Lists and group files

A list is a data/lists/<name>.txt file, one keyword per line, referenced in a prompt as {name}.

A group is a <name>.group file: each non-comment line is itself a list reference (resolved like any {name}), and the group resolves to the de-duplicated union of those lists. This is how the project "collapses lists into others" — the big duplicated files the build scripts used to emit are gone, computed on demand from their atomic parts. Groups are first-class files (can live anywhere) and are referenced and gated exactly like lists. Groups may include groups up to MAX_GROUP_DEPTH (3) levels with a cycle guard.

Implied groups (automatic). A folder with 2+ direct list files is automatically a group: {<folder>} = the union of that folder's OWN lists (mode-aware), no .group file. autoGroupListDirs(listNames, enable, disable) computes them (counting distinct base lists per dir, variants collapsed); it does NOT stack (only a folder's own direct files, never subfolders — so {d} is a group but {danbooru} is not), and brand/ (one list) is not a group. Empty marker files override: _enable-group-list forces a folder on, _disable-group-list forces it off. Loaders expose groupListDirs(); resolveListLines synthesizes the member list via impliedGroupMembers (direct children only, real groups excluded) then runs the normal union. The implied group folder-names are added to listNames() so they resolve and the auto-prefixer (computeButtonNames) disambiguates them against same-named lists (e.g. group {place} vs list {place/place}). Explicit .group files exist only for subsets that aren't a whole folder: artist/digipa.group (dhigh+dmed+dlow), danbooru/d/character.group (c + nc), danbooru/d/keyword.group (danbooru minus artists). (Curated + dictionary POS lists were merged into one list each, so the former *-all virtuals are gone.)

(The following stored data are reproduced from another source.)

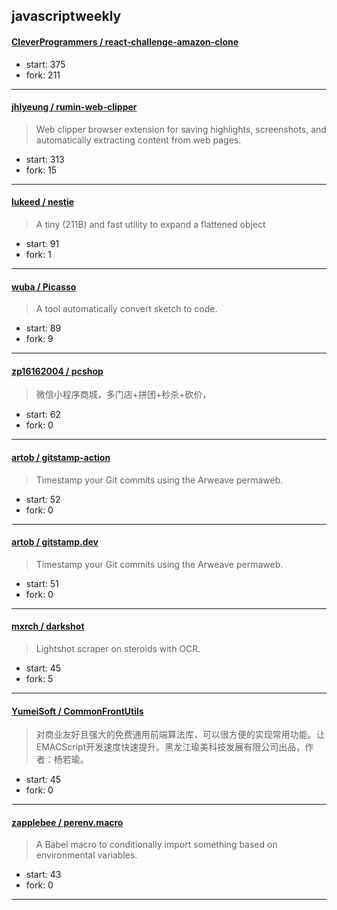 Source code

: ## javascriptweekly

#### [CleverProgrammers / react-challenge-amazon-clone](https://github.com/CleverProgrammers/react-challenge-amazon-clone)

> 

+ start: 375
+ fork: 211

----


#### [jhlyeung / rumin-web-clipper](https://github.com/jhlyeung/rumin-web-clipper)

> Web clipper browser extension for saving highlights, screenshots, and automatically extracting content from web pages. 

+ start: 313
+ fork: 15

----


#### [lukeed / nestie](https://github.com/lukeed/nestie)

> A tiny (211B) and fast utility to expand a flattened object

+ start: 91
+ fork: 1

----


#### [wuba / Picasso](https://github.com/wuba/Picasso)

> A tool automatically convert sketch to code.

+ start: 89
+ fork: 9

----


#### [zp16162004 / pcshop](https://github.com/zp16162004/pcshop)

> 微信小程序商城，多门店+拼团+秒杀+砍价，

+ start: 62
+ fork: 0

----


#### [artob / gitstamp-action](https://github.com/artob/gitstamp-action)

> Timestamp your Git commits using the Arweave permaweb.

+ start: 52
+ fork: 0

----


#### [artob / gitstamp.dev](https://github.com/artob/gitstamp.dev)

> Timestamp your Git commits using the Arweave permaweb.

+ start: 51
+ fork: 0

----


#### [mxrch / darkshot](https://github.com/mxrch/darkshot)

> Lightshot scraper on steroids with OCR.

+ start: 45
+ fork: 5

----


#### [YumeiSoft / CommonFrontUtils](https://github.com/YumeiSoft/CommonFrontUtils)

> 对商业友好且强大的免费通用前端算法库，可以很方便的实现常用功能。让EMACScript开发速度快速提升。黑龙江瑜美科技发展有限公司出品，作者：杨若瑜。

+ start: 45
+ fork: 0

----


#### [zapplebee / perenv.macro](https://github.com/zapplebee/perenv.macro)

> A Babel macro to conditionally import something based on environmental variables.

+ start: 43
+ fork: 0

----

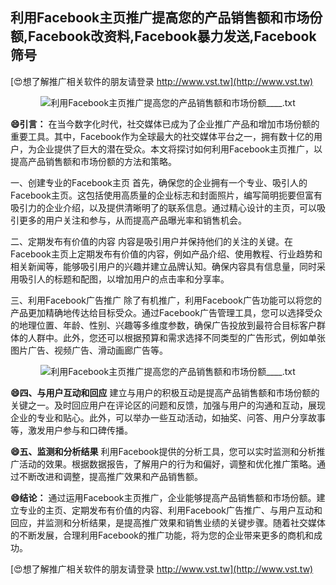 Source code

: ## **利用Facebook主页推广提高您的产品销售额和市场份额,Facebook改资料,Facebook暴力发送,Facebook筛号**

[😍想了解推广相关软件的朋友请登录 http://www.vst.tw](http://www.vst.tw)

 <center><img src="https://vst.tw/MP4/tuiguang/png/0.png" alt="利用Facebook主页推广提高您的产品销售额和市场份额____.txt"></center>

**😄引言：**
在当今数字化时代，社交媒体已成为了企业推广产品和增加市场份额的重要工具。其中，Facebook作为全球最大的社交媒体平台之一，拥有数十亿的用户，为企业提供了巨大的潜在受众。本文将探讨如何利用Facebook主页推广，以提高产品销售额和市场份额的方法和策略。

一、创建专业的Facebook主页
首先，确保您的企业拥有一个专业、吸引人的Facebook主页。这包括使用高质量的企业标志和封面照片，编写简明扼要但富有吸引力的企业介绍，以及提供清晰明了的联系信息。通过精心设计的主页，可以吸引更多的用户关注和参与，从而提高产品曝光率和销售机会。

二、定期发布有价值的内容
内容是吸引用户并保持他们的关注的关键。在Facebook主页上定期发布有价值的内容，例如产品介绍、使用教程、行业趋势和相关新闻等，能够吸引用户的兴趣并建立品牌认知。确保内容具有信息量，同时采用吸引人的标题和配图，以增加用户的点击率和分享率。

三、利用Facebook广告推广
除了有机推广，利用Facebook广告功能可以将您的产品更加精确地传达给目标受众。通过Facebook广告管理工具，您可以选择受众的地理位置、年龄、性别、兴趣等多维度参数，确保广告投放到最符合目标客户群体的人群中。此外，您还可以根据预算和需求选择不同类型的广告形式，例如单张图片广告、视频广告、滑动画廊广告等。

 <center><img src="https://vst.tw/MP4/tuiguang/png/4.png" alt="利用Facebook主页推广提高您的产品销售额和市场份额____.txt"></center>

**😄四、与用户互动和回应**
建立与用户的积极互动是提高产品销售额和市场份额的关键之一。及时回应用户在评论区的问题和反馈，加强与用户的沟通和互动，展现企业的专业和贴心。此外，可以举办一些互动活动，如抽奖、问答、用户分享故事等，激发用户参与和口碑传播。

**😄五、监测和分析结果**
利用Facebook提供的分析工具，您可以实时监测和分析推广活动的效果。根据数据报告，了解用户的行为和偏好，调整和优化推广策略。通过不断改进和调整，提高推广效果和产品销售额。

**😄结论：**
通过运用Facebook主页推广，企业能够提高产品销售额和市场份额。建立专业的主页、定期发布有价值的内容、利用Facebook广告推广、与用户互动和回应，并监测和分析结果，是提高推广效果和销售业绩的关键步骤。随着社交媒体的不断发展，合理利用Facebook的推广功能，将为您的企业带来更多的商机和成功。

[😍想了解推广相关软件的朋友请登录 http://www.vst.tw](http://www.vst.tw)



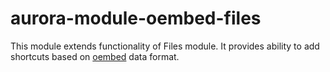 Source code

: # aurora-module-oembed-files
This module extends functionality of Files module.
It provides ability to add shortcuts based on [oembed](http://oembed.com/) data format.


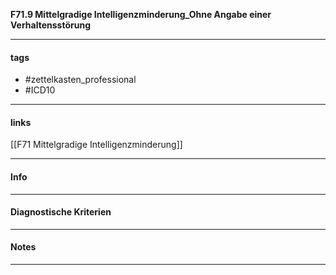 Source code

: __F71.9 Mittelgradige Intelligenzminderung_Ohne Angabe einer Verhaltensstörung__

___________________________________________
#### tags

- #zettelkasten_professional
- #ICD10 
___________________________________________
#### links

[[F71 Mittelgradige Intelligenzminderung]]

___________________________________________
#### Info

___________________________________________
#### Diagnostische Kriterien

___________________________________________
#### Notes

___________________________________________

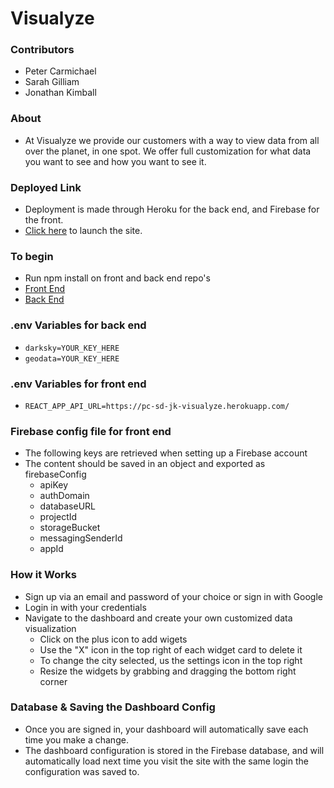 # Visualyze

### Contributors

- Peter Carmichael
- Sarah Gilliam
- Jonathan Kimball

### About

- At Visualyze we provide our customers with a way to view data from all over the planet, in one spot. We offer full customization for what data you want to see and how you want to see it.

### Deployed Link

- Deployment is made through Heroku for the back end, and Firebase for the front.
- [Click here](https://d32-final-sarah-jon-peter.web.app/) to launch the site.

### To begin

- Run npm install on front and back end repo's
- [Front End](https://github.com/visualyze/front-end)
- [Back End](https://github.com/visualyze/back-end)

### .env Variables for back end

- `darksky=YOUR_KEY_HERE`
- `geodata=YOUR_KEY_HERE`

### .env Variables for front end

- `REACT_APP_API_URL=https://pc-sd-jk-visualyze.herokuapp.com/`

### Firebase config file for front end

- The following keys are retrieved when setting up a Firebase account
- The content should be saved in an object and exported as firebaseConfig
  - apiKey
  - authDomain
  - databaseURL
  - projectId
  - storageBucket
  - messagingSenderId
  - appId

### How it Works

- Sign up via an email and password of your choice or sign in with Google
- Login in with your credentials
- Navigate to the dashboard and create your own customized data visualization
  - Click on the plus icon to add wigets
  - Use the "X" icon in the top right of each widget card to delete it
  - To change the city selected, us the settings icon in the top right
  - Resize the widgets by grabbing and dragging the bottom right corner

### Database & Saving the Dashboard Config

- Once you are signed in, your dashboard will automatically save each time you make a change.
- The dashboard configuration is stored in the Firebase database, and will automatically load next time you visit the site with the same login the configuration was saved to.
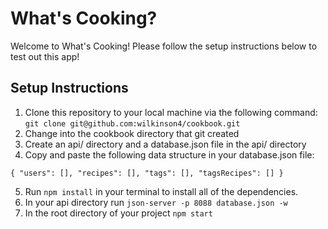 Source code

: # What's Cooking?
Welcome to What's Cooking! Please follow the setup instructions below to test out this app!

## Setup Instructions

1. Clone this repository to your local machine via the following command: `git clone git@github.com:wilkinson4/cookbook.git`
2. Change into the cookbook directory that git created
3. Create an api/ directory and a database.json file in the api/ directory
4. Copy and paste the following data structure in your database.json file: 
   
`{
  "users": [],
  "recipes": [],
  "tags": [],
  "tagsRecipes": []
}`

5. Run `npm install` in your terminal to install all of the dependencies.
6. In your api directory run `json-server -p 8088 database.json -w`
7. In the root directory of your project `npm start` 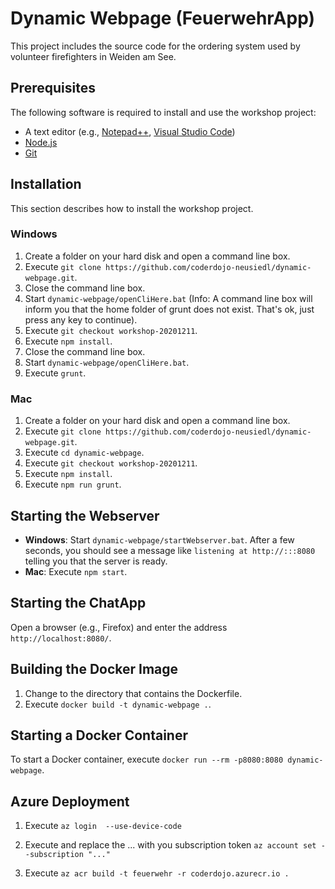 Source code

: # Dynamic Webpage (FeuerwehrApp)

This project includes the source code for the ordering system used by volunteer firefighters in Weiden am See.

## Prerequisites

The following software is required to install and use the workshop project:

- A text editor (e.g., [Notepad++](https://notepad-plus-plus.org), [Visual Studio Code](https://code.visualstudio.com))
- [Node.js](https://nodejs.org/en/download/)
- [Git](https://git-scm.com/download/win)

## Installation

This section describes how to install the workshop project.

### Windows

1. Create a folder on your hard disk and open a command line box.
2. Execute `git clone https://github.com/coderdojo-neusiedl/dynamic-webpage.git`.
3. Close the command line box.
4. Start `dynamic-webpage/openCliHere.bat` (Info: A command line box will inform you that the home folder of grunt does not exist. That's ok, just press any key to continue).
5. Execute `git checkout workshop-20201211`.
6. Execute `npm install`.
7. Close the command line box.
8. Start `dynamic-webpage/openCliHere.bat`.
9. Execute `grunt`.

### Mac

1. Create a folder on your hard disk and open a command line box.
2. Execute `git clone https://github.com/coderdojo-neusiedl/dynamic-webpage.git`.
3. Execute `cd dynamic-webpage`.
4. Execute `git checkout workshop-20201211`.
5. Execute `npm install`.
6. Execute `npm run grunt`.

## Starting the Webserver

- **Windows**: Start `dynamic-webpage/startWebserver.bat`. After a few seconds, you should see a message like `listening at http://:::8080` telling you that the server is ready.
- **Mac**: Execute `npm start`.

## Starting the ChatApp

Open a browser (e.g., Firefox) and enter the address `http://localhost:8080/`.

## Building the Docker Image

1. Change to the directory that contains the Dockerfile.
2. Execute `docker build -t dynamic-webpage .`.

## Starting a Docker Container

To start a Docker container, execute `docker run --rm -p8080:8080 dynamic-webpage`.

## Azure Deployment

1. Execute `az login  --use-device-code`

2. Execute and replace the ... with you subscription token `az account set --subscription "..."`

3. Execute `az acr build -t feuerwehr -r coderdojo.azurecr.io . ` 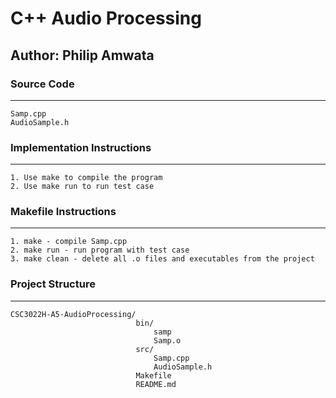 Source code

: # C++ Audio Processing

## Author: Philip Amwata

### Source Code

---

    Samp.cpp
    AudioSample.h

### Implementation Instructions

---

    1. Use make to compile the program
    2. Use make run to run test case

### Makefile Instructions

---

    1. make - compile Samp.cpp
    2. make run - run program with test case
    3. make clean - delete all .o files and executables from the project

### Project Structure

---

    CSC3022H-A5-AudioProcessing/
                                bin/
                                    samp
                                    Samp.o
                                src/
                                    Samp.cpp
                                    AudioSample.h
                                Makefile
                                README.md
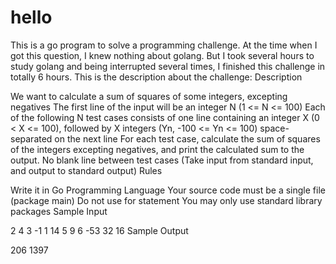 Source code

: # hello
This is a go program to solve a programming challenge.
At the time when I got this question, I knew nothing about golang. But I took several hours to study golang and being interrupted
several times, I finished this challenge in totally 6 hours.
This is the description about the challenge:
Description

We want to calculate a sum of squares of some integers, excepting negatives
The first line of the input will be an integer N (1 <= N <= 100)
Each of the following N test cases consists of one line containing an integer X (0 < X <= 100), followed by X integers (Yn, -100 <= Yn <= 100) space-separated on the next line
For each test case, calculate the sum of squares of the integers excepting negatives, and print the calculated sum to the output. No blank line between test cases
(Take input from standard input, and output to standard output)
Rules

Write it in Go Programming Language
Your source code must be a single file (package main)
Do not use for statement
You may only use standard library packages
Sample Input

2
4
3 -1 1 14
5
9 6 -53 32 16
Sample Output

206
1397
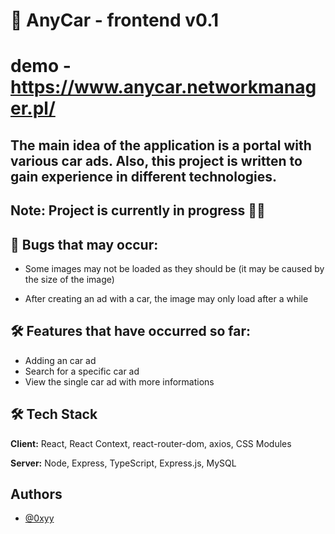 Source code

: 
# 🚀 AnyCar - frontend v0.1 

# demo - https://www.anycar.networkmanager.pl/

## The main idea of the application is a portal with various car ads. Also, this project is written to gain experience in different technologies.

## Note: Project is currently in progress 👷‍♂️



## 🐛 Bugs that may occur:
- Some images may not be loaded as they should be (it may be caused by the size of the image)

- After creating an ad with a car, the image may only load after a while

## 🛠 Features that have occurred so far:
- Adding an car ad
- Search for a specific car ad
- View the single car ad with more informations



## 🛠 Tech Stack

**Client:** React, React Context, react-router-dom, axios, CSS Modules

**Server:** Node, Express, TypeScript, Express.js, MySQL


## Authors

- [@0xyy](https://github.com/0xyy)

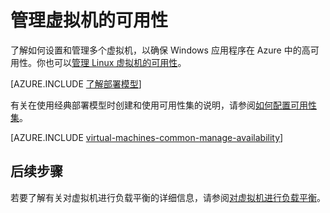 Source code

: <properties
	pageTitle="管理 Windows VM 的可用性 | Azure"
	description="了解如何使用多个虚拟机来确保 Windows 应用程序在 Azure 中的高可用性"
	services="virtual-machines-windows"
	documentationCenter=""
	authors="cynthn"
	manager="timlt"
	editor="tysonn"
	tags="azure-resource-manager,azure-service-management"/>

<tags
	ms.service="virtual-machines-windows"
	ms.date="05/25/2016"
	wacn.date="07/11/2016"/>

# 管理虚拟机的可用性

了解如何设置和管理多个虚拟机，以确保 Windows 应用程序在 Azure 中的高可用性。你也可以[管理 Linux 虚拟机的可用性](/documentation/articles/virtual-machines-linux-manage-availability/)。

[AZURE.INCLUDE [了解部署模型](../includes/learn-about-deployment-models-both-include.md)]

有关在使用经典部署模型时创建和使用可用性集的说明，请参阅[如何配置可用性集](/documentation/articles/virtual-machines-windows-classic-configure-availability/)。

[AZURE.INCLUDE [virtual-machines-common-manage-availability](../includes/virtual-machines-common-manage-availability.md)]

## 后续步骤

若要了解有关对虚拟机进行负载平衡的详细信息，请参阅[对虚拟机进行负载平衡](/documentation/articles/virtual-machines-windows-load-balance/)。
<!---HONumber=Mooncake_0704_2016-->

SFW/NSFW is keyed off the filename and resolved by mode — no runtime content filtering, no group files. Any name with an nsfw token (a word delimited by /, -, ., _, or string ends — e.g. d/general-nsfw, clothes-nsfw) is adult content; while includeAdult is off the app treats those files as nonexistent (not listed, not suggested, resolve to nothing). A list that mixes is stored as two files — <name>-sfw.txt (SFW lines) + <name>-nsfw.txt (NSFW-only lines), with no <name>.txt; the bare {name} is implicit. logicalListNames() derives the reference set the app sees: for each -sfw/-nsfw pair it exposes {name}, {name-sfw}, {name-nsfw}. Safety rule: a plain <name>.txt is honored only when it has NO <name>-nsfw.txt sibling; if such a sibling exists the plain file is ignored entirely (not listed, not loaded — readSfwBase and logicalListNames both enforce this), so SFW content can never leak from a misnamed file and a lone <name>.txt + <name>-nsfw.txt is treated as NSFW-only. The resolver combines them by mode: {name} = SFW (off) / SFW+NSFW (on); {name-sfw} = SFW-only always; {name-nsfw} = nothing (off) / SFW+NSFW (on, the SFW base auto-tacked on, so no combined file is ever stored). resolveListLines takes includeAdult, re-resolves the suffix-stripped base, and propagates the resolved variant into group members — so one d.group ({d}) is SFW when off and NSFW-inclusive when on, and {d-sfw} / {d-nsfw} force a variant on the whole group. A fully-adult list is just a single -nsfw file (artist/nudity-nsfw, word/adult-nsfw, keyword/keyword-nsfw, look/clothes-nsfw), reachable only by its gated name. The CSV build script writes general-sfw.txt + general-nsfw.txt via the isNsfw lexicon.

The loader seam

Three consumers resolve lists, all via resolveListLines(name, readers) from listManifest.js: the two engine loaders src/core/nodeLoader.js (fs) and src/core/browserLoader.js (Vite glob), and the classic runtime store src/helpers/listFiles.js. readers ({ names, readListFile, readGroupFile }) is injected per environment, so listManifest.js stays browser-safe (no Node imports), like gatedLists.js. listNames() returns list + group names, so groups are suggestible and gateable like any list.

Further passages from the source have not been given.